Segment Start: Source data

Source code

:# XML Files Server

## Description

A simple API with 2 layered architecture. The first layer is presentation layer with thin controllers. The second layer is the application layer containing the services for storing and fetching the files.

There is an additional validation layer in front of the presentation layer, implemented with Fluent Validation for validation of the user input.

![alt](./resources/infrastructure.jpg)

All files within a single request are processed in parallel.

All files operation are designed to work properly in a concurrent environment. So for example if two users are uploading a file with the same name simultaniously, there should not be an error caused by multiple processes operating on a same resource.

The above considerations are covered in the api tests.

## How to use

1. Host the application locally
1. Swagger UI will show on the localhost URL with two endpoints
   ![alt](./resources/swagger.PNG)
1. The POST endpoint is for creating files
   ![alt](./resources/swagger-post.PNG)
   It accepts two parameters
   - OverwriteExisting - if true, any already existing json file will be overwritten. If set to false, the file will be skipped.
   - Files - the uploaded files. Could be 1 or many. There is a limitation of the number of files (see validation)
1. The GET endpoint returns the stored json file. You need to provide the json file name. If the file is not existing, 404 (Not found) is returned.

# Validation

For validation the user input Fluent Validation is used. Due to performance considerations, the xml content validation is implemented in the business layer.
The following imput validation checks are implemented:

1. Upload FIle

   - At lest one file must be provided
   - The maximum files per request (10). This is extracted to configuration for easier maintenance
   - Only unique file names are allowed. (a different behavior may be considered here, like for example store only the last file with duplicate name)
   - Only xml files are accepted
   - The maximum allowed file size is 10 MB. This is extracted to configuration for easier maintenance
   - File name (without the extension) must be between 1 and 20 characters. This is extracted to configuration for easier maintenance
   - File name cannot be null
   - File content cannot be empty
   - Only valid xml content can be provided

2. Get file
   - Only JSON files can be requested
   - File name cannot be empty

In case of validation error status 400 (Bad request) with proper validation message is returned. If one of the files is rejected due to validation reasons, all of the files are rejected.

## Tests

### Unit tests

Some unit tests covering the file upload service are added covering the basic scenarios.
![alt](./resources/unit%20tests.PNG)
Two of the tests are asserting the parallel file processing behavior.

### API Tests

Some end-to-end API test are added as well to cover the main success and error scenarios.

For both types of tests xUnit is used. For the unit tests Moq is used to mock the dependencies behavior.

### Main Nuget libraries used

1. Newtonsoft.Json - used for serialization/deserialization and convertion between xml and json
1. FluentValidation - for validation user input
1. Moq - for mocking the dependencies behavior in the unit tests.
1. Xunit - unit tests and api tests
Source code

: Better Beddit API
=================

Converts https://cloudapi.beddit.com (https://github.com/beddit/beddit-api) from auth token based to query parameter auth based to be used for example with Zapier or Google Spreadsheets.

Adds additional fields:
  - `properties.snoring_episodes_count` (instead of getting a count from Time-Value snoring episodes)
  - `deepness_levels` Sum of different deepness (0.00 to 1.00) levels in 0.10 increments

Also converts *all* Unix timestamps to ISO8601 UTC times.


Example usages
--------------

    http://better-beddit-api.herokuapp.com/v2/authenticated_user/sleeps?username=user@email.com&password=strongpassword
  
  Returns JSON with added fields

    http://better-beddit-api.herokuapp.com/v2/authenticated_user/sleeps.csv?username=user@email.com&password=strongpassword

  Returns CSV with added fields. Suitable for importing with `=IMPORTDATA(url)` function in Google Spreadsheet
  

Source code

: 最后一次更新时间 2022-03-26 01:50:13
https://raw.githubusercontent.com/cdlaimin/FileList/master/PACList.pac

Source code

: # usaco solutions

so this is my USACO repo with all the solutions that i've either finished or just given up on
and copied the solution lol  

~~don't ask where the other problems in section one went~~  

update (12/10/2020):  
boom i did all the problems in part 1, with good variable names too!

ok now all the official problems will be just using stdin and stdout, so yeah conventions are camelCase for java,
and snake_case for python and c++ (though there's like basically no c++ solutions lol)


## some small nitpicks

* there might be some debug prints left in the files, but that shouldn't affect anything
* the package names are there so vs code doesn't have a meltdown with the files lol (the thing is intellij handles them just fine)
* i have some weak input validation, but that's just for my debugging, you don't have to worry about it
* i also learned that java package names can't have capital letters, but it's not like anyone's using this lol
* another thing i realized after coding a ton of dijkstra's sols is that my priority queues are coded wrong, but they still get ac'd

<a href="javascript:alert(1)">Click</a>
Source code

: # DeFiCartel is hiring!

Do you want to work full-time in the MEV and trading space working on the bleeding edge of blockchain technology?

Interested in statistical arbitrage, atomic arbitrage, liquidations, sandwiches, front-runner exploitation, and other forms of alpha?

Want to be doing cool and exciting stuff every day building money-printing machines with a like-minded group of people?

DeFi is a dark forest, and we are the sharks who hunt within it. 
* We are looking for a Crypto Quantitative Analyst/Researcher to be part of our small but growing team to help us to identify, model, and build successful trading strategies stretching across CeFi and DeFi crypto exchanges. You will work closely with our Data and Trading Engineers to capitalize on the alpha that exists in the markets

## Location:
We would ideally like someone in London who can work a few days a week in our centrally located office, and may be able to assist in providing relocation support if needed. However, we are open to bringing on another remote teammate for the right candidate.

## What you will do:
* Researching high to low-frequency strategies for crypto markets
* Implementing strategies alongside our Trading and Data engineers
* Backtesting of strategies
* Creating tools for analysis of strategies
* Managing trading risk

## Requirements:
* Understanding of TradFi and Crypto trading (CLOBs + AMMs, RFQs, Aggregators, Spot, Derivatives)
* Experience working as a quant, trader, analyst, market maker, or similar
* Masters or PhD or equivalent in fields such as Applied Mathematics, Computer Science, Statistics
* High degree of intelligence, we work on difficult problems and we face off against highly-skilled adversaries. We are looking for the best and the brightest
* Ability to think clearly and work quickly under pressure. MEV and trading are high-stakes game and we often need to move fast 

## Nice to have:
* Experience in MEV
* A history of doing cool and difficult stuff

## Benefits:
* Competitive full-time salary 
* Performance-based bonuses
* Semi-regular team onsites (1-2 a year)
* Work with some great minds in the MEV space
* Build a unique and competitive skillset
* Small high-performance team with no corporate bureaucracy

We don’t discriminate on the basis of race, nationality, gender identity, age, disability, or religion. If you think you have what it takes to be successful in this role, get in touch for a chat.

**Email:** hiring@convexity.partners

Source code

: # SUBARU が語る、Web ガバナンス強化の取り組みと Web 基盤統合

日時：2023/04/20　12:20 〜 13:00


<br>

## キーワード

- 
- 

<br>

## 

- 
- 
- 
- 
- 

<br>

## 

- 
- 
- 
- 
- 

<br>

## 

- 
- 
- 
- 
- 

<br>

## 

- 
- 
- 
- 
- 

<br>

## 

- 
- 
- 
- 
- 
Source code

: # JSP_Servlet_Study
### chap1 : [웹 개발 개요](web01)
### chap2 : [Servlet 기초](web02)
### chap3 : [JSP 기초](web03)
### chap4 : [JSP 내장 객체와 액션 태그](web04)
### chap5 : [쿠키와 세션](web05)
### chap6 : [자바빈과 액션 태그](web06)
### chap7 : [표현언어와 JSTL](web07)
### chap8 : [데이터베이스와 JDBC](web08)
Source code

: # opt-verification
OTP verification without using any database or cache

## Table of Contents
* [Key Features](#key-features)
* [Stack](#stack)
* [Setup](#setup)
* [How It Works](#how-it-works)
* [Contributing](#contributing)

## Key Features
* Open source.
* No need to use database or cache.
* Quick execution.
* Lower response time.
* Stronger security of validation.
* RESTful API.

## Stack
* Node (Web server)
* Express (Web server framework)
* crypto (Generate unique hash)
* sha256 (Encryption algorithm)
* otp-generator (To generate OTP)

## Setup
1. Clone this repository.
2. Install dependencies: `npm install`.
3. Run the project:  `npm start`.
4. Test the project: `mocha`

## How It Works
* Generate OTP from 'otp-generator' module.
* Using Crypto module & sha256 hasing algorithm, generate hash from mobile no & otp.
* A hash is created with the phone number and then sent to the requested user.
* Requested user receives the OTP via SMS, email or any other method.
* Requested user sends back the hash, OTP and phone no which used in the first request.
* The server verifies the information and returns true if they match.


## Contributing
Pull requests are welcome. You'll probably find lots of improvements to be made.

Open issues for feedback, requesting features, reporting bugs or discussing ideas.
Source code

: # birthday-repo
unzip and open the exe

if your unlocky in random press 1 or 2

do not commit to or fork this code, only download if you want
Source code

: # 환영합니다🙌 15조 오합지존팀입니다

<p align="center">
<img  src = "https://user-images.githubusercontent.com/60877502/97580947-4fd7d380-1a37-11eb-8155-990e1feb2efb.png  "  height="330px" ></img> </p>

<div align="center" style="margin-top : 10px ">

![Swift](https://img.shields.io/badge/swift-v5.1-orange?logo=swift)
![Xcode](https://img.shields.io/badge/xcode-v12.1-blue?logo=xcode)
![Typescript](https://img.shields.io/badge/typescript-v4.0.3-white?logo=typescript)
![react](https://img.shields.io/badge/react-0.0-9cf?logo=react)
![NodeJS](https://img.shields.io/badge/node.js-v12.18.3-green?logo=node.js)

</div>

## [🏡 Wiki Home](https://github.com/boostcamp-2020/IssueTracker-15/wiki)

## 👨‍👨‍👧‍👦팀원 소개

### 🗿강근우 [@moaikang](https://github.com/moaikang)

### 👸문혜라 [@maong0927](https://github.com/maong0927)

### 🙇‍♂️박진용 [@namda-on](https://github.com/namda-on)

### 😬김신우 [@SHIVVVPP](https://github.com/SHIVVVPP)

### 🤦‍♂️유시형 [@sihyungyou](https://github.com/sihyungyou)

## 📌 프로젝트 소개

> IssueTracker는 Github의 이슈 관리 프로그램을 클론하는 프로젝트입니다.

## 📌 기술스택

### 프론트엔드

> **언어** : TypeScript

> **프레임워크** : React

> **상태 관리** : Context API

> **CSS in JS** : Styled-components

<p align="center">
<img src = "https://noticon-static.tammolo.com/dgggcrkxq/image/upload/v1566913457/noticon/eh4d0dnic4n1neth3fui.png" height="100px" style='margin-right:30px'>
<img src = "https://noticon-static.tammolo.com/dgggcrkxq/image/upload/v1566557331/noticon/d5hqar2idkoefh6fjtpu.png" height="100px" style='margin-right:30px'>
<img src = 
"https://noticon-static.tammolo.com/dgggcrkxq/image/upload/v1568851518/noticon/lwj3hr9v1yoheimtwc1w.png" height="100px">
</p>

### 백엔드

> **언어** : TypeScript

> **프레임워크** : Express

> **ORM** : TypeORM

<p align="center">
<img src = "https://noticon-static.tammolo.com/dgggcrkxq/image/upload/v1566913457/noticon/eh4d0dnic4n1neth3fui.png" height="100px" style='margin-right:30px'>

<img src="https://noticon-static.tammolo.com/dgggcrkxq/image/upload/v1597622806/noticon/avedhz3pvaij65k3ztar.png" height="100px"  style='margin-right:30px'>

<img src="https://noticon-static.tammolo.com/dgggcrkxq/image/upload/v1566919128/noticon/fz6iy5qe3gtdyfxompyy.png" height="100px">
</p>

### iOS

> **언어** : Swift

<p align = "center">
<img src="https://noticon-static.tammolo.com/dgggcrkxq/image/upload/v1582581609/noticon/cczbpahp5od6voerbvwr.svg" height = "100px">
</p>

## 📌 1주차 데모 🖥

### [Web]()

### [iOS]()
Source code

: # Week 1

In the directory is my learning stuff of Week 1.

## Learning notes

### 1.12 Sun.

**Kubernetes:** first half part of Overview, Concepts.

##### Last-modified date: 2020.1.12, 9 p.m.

Segment End: Source data

▸ **What needs to be done**:
All lines above from the line with "For both types" through the line with "Time-Value snoring episodes)", both included, are to be set down exactly, with nothing else.

▸ **Answer for this exercise**:
For both types of tests xUnit is used. For the unit tests Moq is used to mock the dependencies behavior.

### Main Nuget libraries used

1. Newtonsoft.Json - used for serialization/deserialization and convertion between xml and json
1. FluentValidation - for validation user input
1. Moq - for mocking the dependencies behavior in the unit tests.
1. Xunit - unit tests and api tests
Source code

: Better Beddit API
=================

Converts https://cloudapi.beddit.com (https://github.com/beddit/beddit-api) from auth token based to query parameter auth based to be used for example with Zapier or Google Spreadsheets.

Adds additional fields:
  - `properties.snoring_episodes_count` (instead of getting a count from Time-Value snoring episodes)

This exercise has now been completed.